The world of piano has always celebrated its superstar soloists whether veterans of the concert-hall or prize winning students and, with CDs to sell for survival, the promotions industry has never been busier. Sometimes overlooked, the two-piano ensemble deserves as much. David Nettle and Richard Markham have played together for some 25 years and I am really ashamed that I have not listened to a note from them in all that time. These highly virtuosic and musical gentlemen deserve as many honours as any glamorous solo keyboard tigress or tiger.

The initial impression is of a CD of encore pieces but, while most of the pieces last less than four minutes, there is plenty of substance here. At the start of the disc and the longest piece on it, Addinsell’s music for "Dangerous Moonlight" makes an impressive impact in Nettle and Markham’s own version for two pianos. However, while the ever-modest Addinsell’s claim for the Warsaw Concerto as ‘cod-Rachmaninoff’ is accurate, as music it barely holds water away from the silver screen or perhaps the cocktail bar. For me, the highlights of the disc are the excerpts from Façade, again in the performers’ own witty arrangements. All receive deliciously pointed performances; the pianists contrive to recreate the chamber versions with their artfully varied articulation and colourations.

The Façade transcriptions are sensibly distributed about the CD, as are the Grainger works. The composer himself ‘dished up’ these versions for two pianos and the results are, if anything, more enjoyable than those for solo piano. The folksy tunes stand up well to the virtuosic treatment and Nettle and Markham provide all the élan and dash you could wish for. In fact, of all the other items on the disc, only Bridge’s ‘Sally In Our Alley’ succumbs to an overdose of grandiosity.

Other highlights include Dring’s Lilliburlero Variations with their piquant Poulenc-esque touches (said to be No.1; I really must look for No.2), a swaggering version of Gay’s ‘The Lambeth Walk’ and Cyril Scott’s ‘Lotus Land’. Though he was described as the English Debussy, Scott’s orientalism feels more like pastiche than the Frenchman’s, which seems better absorbed.

Jeremy Nicholas pops up in all sorts of contexts, notably as a Gramophone reviewer; I return frequently to his deliciously witty lyrics to 'Place Settings' and 'Usherette's Blues' on Sarah Walker and Roger Vignole’s album 'Blah Blah Blah'. He gets a rare instrumental outing here at the sensitive hands of Nettle and Markham. ‘Quiet Piece No.1’ has a gently old-fashioned tango lilt reminiscent of Scott Joplin’s ‘Solace’.

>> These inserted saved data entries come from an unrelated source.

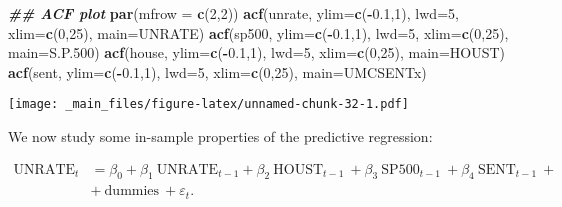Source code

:\documentclass[
]{book}
\newenvironment{Shaded}{\begin{snugshade}}{\end{snugshade}}
\newcommand{\AttributeTok}[1]{\textcolor[rgb]{0.13,0.29,0.53}{#1}}
\newcommand{\DecValTok}[1]{\textcolor[rgb]{0.00,0.00,0.81}{#1}}
\newcommand{\DocumentationTok}[1]{\textcolor[rgb]{0.56,0.35,0.01}{\textbf{\textit{#1}}}}
\newcommand{\FloatTok}[1]{\textcolor[rgb]{0.00,0.00,0.81}{#1}}
\newcommand{\FunctionTok}[1]{\textcolor[rgb]{0.13,0.29,0.53}{\textbf{#1}}}
\newcommand{\NormalTok}[1]{#1}
\newcommand{\SpecialCharTok}[1]{\textcolor[rgb]{0.81,0.36,0.00}{\textbf{#1}}}
\newcommand{\StringTok}[1]{\textcolor[rgb]{0.31,0.60,0.02}{#1}}
\begin{document}
\begin{Shaded}
\begin{Highlighting}[]
\DocumentationTok{\#\# ACF plot}
\FunctionTok{par}\NormalTok{(}\AttributeTok{mfrow =} \FunctionTok{c}\NormalTok{(}\DecValTok{2}\NormalTok{,}\DecValTok{2}\NormalTok{))}
\FunctionTok{acf}\NormalTok{(unrate, }\AttributeTok{ylim=}\FunctionTok{c}\NormalTok{(}\SpecialCharTok{{-}}\FloatTok{0.1}\NormalTok{,}\DecValTok{1}\NormalTok{), }\AttributeTok{lwd=}\DecValTok{5}\NormalTok{, }\AttributeTok{xlim=}\FunctionTok{c}\NormalTok{(}\DecValTok{0}\NormalTok{,}\DecValTok{25}\NormalTok{), }\AttributeTok{main=}\StringTok{\textquotesingle{}UNRATE\textquotesingle{}}\NormalTok{)}
\FunctionTok{acf}\NormalTok{(sp500,  }\AttributeTok{ylim=}\FunctionTok{c}\NormalTok{(}\SpecialCharTok{{-}}\FloatTok{0.1}\NormalTok{,}\DecValTok{1}\NormalTok{), }\AttributeTok{lwd=}\DecValTok{5}\NormalTok{, }\AttributeTok{xlim=}\FunctionTok{c}\NormalTok{(}\DecValTok{0}\NormalTok{,}\DecValTok{25}\NormalTok{), }\AttributeTok{main=}\StringTok{\textquotesingle{}S.P.500\textquotesingle{}}\NormalTok{)}
\FunctionTok{acf}\NormalTok{(house,  }\AttributeTok{ylim=}\FunctionTok{c}\NormalTok{(}\SpecialCharTok{{-}}\FloatTok{0.1}\NormalTok{,}\DecValTok{1}\NormalTok{), }\AttributeTok{lwd=}\DecValTok{5}\NormalTok{, }\AttributeTok{xlim=}\FunctionTok{c}\NormalTok{(}\DecValTok{0}\NormalTok{,}\DecValTok{25}\NormalTok{), }\AttributeTok{main=}\StringTok{\textquotesingle{}HOUST\textquotesingle{}}\NormalTok{)}
\FunctionTok{acf}\NormalTok{(sent,   }\AttributeTok{ylim=}\FunctionTok{c}\NormalTok{(}\SpecialCharTok{{-}}\FloatTok{0.1}\NormalTok{,}\DecValTok{1}\NormalTok{), }\AttributeTok{lwd=}\DecValTok{5}\NormalTok{, }\AttributeTok{xlim=}\FunctionTok{c}\NormalTok{(}\DecValTok{0}\NormalTok{,}\DecValTok{25}\NormalTok{), }\AttributeTok{main=}\StringTok{\textquotesingle{}UMCSENTx\textquotesingle{}}\NormalTok{)}
\end{Highlighting}
\end{Shaded}

\texttt{[image: \_main\_files/figure-latex/unnamed-chunk-32-1.pdf]}

We now study some in-sample properties of the predictive regression:

\[
\begin{aligned}
\text{UNRATE}_t &= \beta_0 + \beta_1 \ \text{UNRATE}_{t-1} + \beta_2 \ \text{HOUST}_{t-1} \ + \beta_3 \ \text{SP500}_{t-1} \ + \beta_4 \ \text{SENT}_{t-1} \ +\\
 &+ \ \text{dummies} \ + \varepsilon_t.
\end{aligned}
\]
\end{document}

I must admit that I generally hear as much as I want to of Eric Coates’ ‘Sleepy Lagoon’ at the start of Desert Island Discs. Only the beguilingly nostalgic playing of Nettle and Markham kept me attentive through the full five minutes. There will be many listeners, however, who don’t share my view.

The only real downside of the disc is the sometimes clangorous piano sound in the upper register, somewhat wearing in the Warsaw Concerto and at various fortissimi elsewhere. However, the vitality and sensitivity expressed in this collection more than compensate. I will be returning to these performers whenever I need to raise a smile with entertaining pianism.